The preceding example code shows that the base type of the stream is aie::vector<int32, 4>. The addressing is specified as aie::tensor_dim(8, 2). This implies that there are eight vectors of the base type for this dimension, and the step value of 2 specifies that vectors with even indices are selected. The starting point for the step is the beginning of the associated data buffer.

The addressing of the data buffer goes from the lower to the higher dimensions of aie::tensor_dim. The first pair denotes the lowest dimension.

Note: Each element in the following examples is a vector specified in aie::make_tensor_desciptor.

Dimension 0

Addressing starts from the first component in the data buffer (at index = 0), and advances by the step value (step0).

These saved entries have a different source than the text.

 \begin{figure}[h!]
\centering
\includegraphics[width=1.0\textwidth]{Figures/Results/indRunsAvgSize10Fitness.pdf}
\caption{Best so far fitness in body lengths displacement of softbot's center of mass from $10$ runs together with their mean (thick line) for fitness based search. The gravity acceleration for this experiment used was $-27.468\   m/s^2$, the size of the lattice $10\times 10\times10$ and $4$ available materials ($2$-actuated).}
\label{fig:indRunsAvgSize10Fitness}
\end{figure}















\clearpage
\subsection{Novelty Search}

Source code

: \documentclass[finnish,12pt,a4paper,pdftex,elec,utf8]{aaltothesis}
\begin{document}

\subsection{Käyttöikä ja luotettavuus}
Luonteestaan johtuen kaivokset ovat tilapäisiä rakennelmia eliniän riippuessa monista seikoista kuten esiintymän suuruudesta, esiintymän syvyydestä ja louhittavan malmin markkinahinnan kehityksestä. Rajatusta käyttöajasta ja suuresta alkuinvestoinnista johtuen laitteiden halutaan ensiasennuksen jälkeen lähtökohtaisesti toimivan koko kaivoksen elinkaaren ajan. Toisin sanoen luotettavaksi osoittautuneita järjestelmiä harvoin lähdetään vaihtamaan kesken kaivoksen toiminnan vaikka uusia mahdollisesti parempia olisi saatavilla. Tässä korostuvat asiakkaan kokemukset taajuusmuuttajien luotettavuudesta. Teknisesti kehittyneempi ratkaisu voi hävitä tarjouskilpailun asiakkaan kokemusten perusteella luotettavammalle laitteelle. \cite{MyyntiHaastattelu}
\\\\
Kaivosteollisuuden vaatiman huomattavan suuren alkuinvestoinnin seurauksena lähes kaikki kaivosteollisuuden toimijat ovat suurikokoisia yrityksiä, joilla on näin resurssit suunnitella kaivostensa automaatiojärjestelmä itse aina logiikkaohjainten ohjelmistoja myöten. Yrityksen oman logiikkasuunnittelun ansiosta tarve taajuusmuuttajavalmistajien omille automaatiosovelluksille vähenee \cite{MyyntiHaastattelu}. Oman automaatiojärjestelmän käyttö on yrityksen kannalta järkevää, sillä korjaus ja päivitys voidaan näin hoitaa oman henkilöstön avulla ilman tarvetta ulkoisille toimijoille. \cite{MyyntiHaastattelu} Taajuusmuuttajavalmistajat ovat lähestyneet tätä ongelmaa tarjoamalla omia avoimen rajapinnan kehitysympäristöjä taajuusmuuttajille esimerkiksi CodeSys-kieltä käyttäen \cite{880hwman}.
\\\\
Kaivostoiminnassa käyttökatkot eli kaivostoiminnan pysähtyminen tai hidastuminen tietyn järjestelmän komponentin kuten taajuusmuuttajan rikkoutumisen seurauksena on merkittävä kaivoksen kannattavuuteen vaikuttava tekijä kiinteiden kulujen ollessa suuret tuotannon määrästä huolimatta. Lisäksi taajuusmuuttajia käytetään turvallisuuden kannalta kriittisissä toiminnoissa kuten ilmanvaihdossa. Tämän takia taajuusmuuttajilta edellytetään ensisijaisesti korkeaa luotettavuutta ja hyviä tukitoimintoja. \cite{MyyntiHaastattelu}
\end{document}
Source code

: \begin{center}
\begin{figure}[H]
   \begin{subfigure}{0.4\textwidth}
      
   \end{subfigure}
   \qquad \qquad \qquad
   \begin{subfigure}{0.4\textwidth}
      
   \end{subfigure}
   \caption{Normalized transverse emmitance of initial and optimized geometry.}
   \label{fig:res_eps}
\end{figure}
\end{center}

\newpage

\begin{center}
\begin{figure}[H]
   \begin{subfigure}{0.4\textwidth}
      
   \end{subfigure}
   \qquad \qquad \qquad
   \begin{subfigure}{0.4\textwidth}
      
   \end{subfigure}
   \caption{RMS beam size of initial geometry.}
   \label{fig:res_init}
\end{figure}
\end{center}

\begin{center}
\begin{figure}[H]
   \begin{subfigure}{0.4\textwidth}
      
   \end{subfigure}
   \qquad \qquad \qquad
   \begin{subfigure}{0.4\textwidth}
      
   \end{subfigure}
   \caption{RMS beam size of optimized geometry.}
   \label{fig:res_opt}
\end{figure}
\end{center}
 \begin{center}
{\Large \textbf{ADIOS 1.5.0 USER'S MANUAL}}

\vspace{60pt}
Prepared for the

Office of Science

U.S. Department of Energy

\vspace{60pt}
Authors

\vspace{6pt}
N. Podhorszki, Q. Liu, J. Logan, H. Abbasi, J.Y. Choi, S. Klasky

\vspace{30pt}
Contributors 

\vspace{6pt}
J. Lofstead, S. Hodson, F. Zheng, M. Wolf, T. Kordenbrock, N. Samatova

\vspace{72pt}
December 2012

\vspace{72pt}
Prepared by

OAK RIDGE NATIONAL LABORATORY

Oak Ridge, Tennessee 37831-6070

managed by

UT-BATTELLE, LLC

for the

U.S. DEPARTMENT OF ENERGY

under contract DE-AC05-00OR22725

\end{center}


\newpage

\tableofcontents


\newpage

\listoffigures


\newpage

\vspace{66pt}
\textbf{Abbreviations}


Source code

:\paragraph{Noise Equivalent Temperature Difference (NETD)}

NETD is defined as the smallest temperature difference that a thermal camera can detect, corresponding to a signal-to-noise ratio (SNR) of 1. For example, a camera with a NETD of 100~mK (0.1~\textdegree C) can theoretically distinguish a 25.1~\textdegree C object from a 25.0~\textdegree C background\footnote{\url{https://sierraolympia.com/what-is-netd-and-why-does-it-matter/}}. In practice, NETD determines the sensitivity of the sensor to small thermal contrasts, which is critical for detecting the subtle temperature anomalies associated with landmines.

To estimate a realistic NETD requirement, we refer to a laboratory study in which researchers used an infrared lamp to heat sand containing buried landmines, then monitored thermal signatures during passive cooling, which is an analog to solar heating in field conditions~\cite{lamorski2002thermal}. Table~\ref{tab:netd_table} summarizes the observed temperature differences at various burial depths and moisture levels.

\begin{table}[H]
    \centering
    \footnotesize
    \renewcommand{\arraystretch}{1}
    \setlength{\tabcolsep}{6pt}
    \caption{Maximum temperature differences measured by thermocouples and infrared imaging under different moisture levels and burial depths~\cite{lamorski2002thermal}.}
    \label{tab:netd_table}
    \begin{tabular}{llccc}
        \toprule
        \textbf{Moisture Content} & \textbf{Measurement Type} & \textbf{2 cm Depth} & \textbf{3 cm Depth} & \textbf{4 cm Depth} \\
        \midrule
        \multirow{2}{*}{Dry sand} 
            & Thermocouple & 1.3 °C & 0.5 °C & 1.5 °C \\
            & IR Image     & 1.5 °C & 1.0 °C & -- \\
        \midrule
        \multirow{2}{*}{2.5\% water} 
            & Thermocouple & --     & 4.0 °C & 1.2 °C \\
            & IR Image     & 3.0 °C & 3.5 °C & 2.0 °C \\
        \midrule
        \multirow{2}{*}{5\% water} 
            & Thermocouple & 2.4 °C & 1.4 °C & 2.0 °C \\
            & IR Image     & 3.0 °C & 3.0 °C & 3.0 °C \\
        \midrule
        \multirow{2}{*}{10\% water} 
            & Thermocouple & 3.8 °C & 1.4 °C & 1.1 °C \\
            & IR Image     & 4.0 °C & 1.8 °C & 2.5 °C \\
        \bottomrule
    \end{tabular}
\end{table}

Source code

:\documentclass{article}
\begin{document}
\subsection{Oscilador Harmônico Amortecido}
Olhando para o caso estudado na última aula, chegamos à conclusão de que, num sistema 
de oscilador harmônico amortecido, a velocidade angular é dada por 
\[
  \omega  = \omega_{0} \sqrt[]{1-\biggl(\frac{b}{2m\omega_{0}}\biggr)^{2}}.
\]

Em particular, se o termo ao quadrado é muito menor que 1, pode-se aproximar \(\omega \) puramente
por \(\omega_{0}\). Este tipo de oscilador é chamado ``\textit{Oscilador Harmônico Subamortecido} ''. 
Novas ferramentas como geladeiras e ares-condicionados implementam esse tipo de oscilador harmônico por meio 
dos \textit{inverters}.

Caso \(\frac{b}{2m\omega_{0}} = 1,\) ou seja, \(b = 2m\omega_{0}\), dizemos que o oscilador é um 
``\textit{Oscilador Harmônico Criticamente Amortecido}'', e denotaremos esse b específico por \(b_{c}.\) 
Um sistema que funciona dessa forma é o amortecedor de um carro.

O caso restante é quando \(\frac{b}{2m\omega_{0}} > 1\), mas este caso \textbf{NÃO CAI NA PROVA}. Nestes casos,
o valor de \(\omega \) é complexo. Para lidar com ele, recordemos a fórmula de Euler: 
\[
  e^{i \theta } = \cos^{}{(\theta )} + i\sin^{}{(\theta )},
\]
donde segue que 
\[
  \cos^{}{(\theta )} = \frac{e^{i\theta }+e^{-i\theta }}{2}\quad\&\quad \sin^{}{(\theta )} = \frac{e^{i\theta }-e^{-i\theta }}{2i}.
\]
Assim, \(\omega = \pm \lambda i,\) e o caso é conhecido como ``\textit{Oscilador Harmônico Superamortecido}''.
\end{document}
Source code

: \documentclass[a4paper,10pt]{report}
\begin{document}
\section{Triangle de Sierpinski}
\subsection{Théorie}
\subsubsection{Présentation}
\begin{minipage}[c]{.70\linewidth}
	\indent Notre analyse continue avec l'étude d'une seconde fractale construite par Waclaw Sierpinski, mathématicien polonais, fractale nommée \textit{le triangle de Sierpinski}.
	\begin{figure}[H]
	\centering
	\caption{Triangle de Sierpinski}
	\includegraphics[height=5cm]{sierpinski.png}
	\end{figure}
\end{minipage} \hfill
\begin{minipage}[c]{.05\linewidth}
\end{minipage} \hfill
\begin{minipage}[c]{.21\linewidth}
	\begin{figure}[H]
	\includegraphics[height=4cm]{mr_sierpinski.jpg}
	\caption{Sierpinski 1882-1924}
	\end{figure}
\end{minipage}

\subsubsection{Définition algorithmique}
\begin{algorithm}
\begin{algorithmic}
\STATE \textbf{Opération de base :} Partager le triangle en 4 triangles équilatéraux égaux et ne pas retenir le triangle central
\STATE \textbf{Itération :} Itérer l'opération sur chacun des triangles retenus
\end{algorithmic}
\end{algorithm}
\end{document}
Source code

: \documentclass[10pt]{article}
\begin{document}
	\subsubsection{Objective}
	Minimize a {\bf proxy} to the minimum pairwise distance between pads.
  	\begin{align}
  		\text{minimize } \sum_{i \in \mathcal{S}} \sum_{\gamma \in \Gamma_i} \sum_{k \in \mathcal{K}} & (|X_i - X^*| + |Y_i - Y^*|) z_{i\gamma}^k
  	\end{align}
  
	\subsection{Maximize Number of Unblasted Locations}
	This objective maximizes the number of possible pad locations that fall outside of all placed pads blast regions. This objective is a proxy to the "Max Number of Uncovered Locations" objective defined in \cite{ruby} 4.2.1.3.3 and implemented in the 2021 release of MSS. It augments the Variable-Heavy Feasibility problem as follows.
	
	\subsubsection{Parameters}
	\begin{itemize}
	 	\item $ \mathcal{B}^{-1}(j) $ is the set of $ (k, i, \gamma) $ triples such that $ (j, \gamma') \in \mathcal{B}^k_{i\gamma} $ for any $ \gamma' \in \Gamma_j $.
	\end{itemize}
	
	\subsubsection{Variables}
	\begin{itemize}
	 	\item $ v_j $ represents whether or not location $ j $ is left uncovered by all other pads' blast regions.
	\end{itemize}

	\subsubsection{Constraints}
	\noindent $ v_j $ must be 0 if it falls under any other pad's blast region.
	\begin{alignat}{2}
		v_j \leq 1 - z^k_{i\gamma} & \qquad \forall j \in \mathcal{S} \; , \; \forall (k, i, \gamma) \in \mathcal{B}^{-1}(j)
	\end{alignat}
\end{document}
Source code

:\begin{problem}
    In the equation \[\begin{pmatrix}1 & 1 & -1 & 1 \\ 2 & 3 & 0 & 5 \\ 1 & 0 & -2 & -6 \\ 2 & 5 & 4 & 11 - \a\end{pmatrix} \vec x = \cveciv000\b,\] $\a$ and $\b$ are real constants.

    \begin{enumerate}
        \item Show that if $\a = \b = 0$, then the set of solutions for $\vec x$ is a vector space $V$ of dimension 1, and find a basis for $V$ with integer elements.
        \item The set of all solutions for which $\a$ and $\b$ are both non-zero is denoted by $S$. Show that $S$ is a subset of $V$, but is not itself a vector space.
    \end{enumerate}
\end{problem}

After it advances by the specified size, addressing moves to the next dimension, when available.

Note: The tools do not check for out-of-bounds access
Figure 1. Dimension 0

For the above code sample, the data buffer contents can be visualized as follows:

    index   buffer contents
 *	  0   :  0,  1,  2,  3,
	  1   :  4,  5,  6,  7,
 *	  2   :  8,  9, 10, 11,
	  3   : 12, 13, 14, 15,
 *	  4   : 16, 17, 18, 19,
	  5   : 20, 21, 22, 23,
 *	  6   : 24, 25, 26, 27,
	  7   : 28, 29, 30, 31,
 *	  8   : 32, 33, 34, 35,
	  9   : 36, 37, 38, 39,
 *	 10   : 40, 41, 42, 43,
	 11   : 44, 45, 46, 47,
 *	 12   : 48, 49, 50, 51,
	 13   : 52, 53, 54, 55,
 *	 14   : 56, 57, 58, 59,
	 15   : 60, 61, 62, 63

The buffer contents are shown with four columns because the number of elements in the base type is vlen = 4.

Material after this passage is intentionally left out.